SANAA (Reuters) - Yemeni Foreign Minister Abubakr al-Qirbi said he hopes for a deal on a transition of power in Yemen on Saturday, and that the time frame of a transfer of power by President Ali Abdullah Saleh could be negotiated.
"I hope it will be today, before tomorrow," Qirbi, who is serving as caretaker foreign minister, told Reuters, adding that a deal would be based on an offer by the president to step down by year-end after elections and a new constitution.
"President Saleh is willing to look at all possibilities, as long as there are really serious commitments by the JMP (opposition) to come and initiate a serious dialogue between them and the ruling party."
Saleh said on Friday he was ready to cede power to stop more bloodshed in Yemen, but only to what he called "safe hands" after weeks of street demonstrations demanding his immediate ouster.
Talks have been underway on two tracks to work out the details of a deal on a peaceful transition of power in the Arabian Peninsula state that is home to a resurgent arm of al Qaeda, Yemeni political sources have said.
Qirbi said the country's main opposition party would be holding talks with the ruling party on Saturday.
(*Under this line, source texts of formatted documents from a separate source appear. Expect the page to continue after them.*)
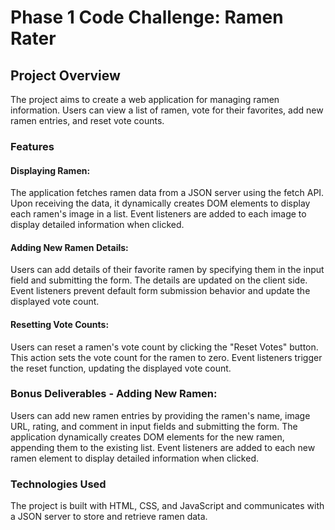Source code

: # Phase 1 Code Challenge: Ramen Rater

## Project Overview

The project aims to create a web application for managing ramen information. Users can view a list of ramen, vote for their favorites, add new ramen entries, and reset vote counts.

### Features

#### Displaying Ramen:
The application fetches ramen data from a JSON server using the fetch API. Upon receiving the data, it dynamically creates DOM elements to display each ramen's image in a list. Event listeners are added to each image to display detailed information when clicked.

#### Adding New Ramen Details:
Users can add details of their favorite ramen by specifying them in the input field and submitting the form. The details are updated on the client side. Event listeners prevent default form submission behavior and update the displayed vote count.

#### Resetting Vote Counts:
Users can reset a ramen's vote count by clicking the "Reset Votes" button. This action sets the vote count for the ramen to zero. Event listeners trigger the reset function, updating the displayed vote count.

### Bonus Deliverables - Adding New Ramen:
Users can add new ramen entries by providing the ramen's name, image URL, rating, and comment in input fields and submitting the form. The application dynamically creates DOM elements for the new ramen, appending them to the existing list. Event listeners are added to each new ramen element to display detailed information when clicked.

### Technologies Used 
 The project is built with HTML, CSS, and JavaScript and communicates with a JSON server to store and retrieve ramen data.

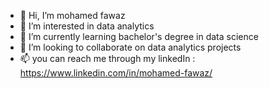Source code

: - 👋 Hi, I’m mohamed fawaz
- 👀 I’m interested in data analytics
- 🌱 I’m currently learning bachelor's degree in data science
- 💞️ I’m looking to collaborate on data analytics projects
- 📫 you can reach me through my linkedIn : https://www.linkedin.com/in/mohamed-fawaz/

<!---
fawaaazzz/fawaaazzz is a ✨ special ✨ repository because its `README.md` (this file) appears on your GitHub profile.
You can click the Preview link to take a look at your changes.
--->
Discussions were centering on the time frame of a transition, among other issues.
"I think the time period is something that can be negotiated. It shouldn't be really an obstacle to reach an agreement," he said.
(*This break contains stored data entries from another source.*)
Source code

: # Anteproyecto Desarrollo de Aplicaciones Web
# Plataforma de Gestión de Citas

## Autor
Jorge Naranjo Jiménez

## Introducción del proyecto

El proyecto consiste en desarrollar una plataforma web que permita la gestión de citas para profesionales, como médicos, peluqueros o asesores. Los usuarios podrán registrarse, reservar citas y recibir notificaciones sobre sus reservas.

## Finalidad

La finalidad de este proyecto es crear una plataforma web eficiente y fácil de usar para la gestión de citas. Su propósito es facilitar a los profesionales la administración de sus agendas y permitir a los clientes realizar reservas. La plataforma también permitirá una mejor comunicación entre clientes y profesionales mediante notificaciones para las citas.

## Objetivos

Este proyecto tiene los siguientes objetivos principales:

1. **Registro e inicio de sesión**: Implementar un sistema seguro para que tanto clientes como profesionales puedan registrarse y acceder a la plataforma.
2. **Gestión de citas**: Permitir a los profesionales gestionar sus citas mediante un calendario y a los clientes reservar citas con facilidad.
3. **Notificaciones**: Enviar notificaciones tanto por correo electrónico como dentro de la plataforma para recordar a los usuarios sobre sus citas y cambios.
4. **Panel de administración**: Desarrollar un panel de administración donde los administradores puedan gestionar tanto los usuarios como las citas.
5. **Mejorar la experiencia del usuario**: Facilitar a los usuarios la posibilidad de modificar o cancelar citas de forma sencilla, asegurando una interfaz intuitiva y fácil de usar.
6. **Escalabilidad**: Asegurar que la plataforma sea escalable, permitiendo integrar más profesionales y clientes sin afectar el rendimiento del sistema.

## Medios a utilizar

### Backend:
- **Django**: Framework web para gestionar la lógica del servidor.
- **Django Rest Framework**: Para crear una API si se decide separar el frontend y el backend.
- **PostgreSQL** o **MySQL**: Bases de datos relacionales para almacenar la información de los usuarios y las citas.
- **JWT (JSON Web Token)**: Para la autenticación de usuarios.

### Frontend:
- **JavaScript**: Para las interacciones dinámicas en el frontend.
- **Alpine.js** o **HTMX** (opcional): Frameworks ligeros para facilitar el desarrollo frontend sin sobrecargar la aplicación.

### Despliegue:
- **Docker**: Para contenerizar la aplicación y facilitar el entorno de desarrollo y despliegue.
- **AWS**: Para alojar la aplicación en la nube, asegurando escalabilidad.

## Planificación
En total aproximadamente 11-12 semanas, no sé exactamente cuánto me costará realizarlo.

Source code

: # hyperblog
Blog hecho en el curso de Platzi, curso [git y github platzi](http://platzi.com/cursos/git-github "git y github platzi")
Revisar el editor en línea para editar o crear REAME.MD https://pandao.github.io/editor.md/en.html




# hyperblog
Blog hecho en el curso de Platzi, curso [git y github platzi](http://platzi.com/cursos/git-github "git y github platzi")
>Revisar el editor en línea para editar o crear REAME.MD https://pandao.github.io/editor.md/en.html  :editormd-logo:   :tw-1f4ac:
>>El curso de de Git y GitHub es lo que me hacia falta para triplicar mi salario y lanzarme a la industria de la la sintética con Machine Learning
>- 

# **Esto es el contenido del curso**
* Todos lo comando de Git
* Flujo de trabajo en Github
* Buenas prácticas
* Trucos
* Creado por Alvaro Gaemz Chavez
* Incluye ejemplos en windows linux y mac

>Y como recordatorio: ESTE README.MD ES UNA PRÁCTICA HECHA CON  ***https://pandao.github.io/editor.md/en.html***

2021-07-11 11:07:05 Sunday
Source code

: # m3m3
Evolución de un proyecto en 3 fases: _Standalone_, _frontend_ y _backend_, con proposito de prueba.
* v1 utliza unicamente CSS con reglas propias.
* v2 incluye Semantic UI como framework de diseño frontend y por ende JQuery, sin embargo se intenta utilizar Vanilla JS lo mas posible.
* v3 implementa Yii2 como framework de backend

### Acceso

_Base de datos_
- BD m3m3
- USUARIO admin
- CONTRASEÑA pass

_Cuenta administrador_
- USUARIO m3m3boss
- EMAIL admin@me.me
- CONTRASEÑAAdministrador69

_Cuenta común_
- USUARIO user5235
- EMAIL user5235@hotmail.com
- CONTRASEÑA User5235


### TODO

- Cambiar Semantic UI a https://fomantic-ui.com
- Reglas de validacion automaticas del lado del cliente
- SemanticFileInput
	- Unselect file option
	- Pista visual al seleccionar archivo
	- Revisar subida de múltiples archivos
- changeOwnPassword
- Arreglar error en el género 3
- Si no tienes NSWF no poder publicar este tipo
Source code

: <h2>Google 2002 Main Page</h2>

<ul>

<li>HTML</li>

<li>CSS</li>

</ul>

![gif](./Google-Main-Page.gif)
"I think things are very close if the real intention is really to reach an agreement. But if there are parties who want to obstruct it then of course one cannot predict."
Saleh came under mounting pressure to resign after snipers firing from rooftops killed 52 protesters a week ago after Friday prayers, triggering a string of defections including that of a top general.
Saleh has offered a string of concessions, all rejected by opposition parties, including this week to transfer power after the drafting of a new constitution and parliamentary and presidential elections by the end of the year.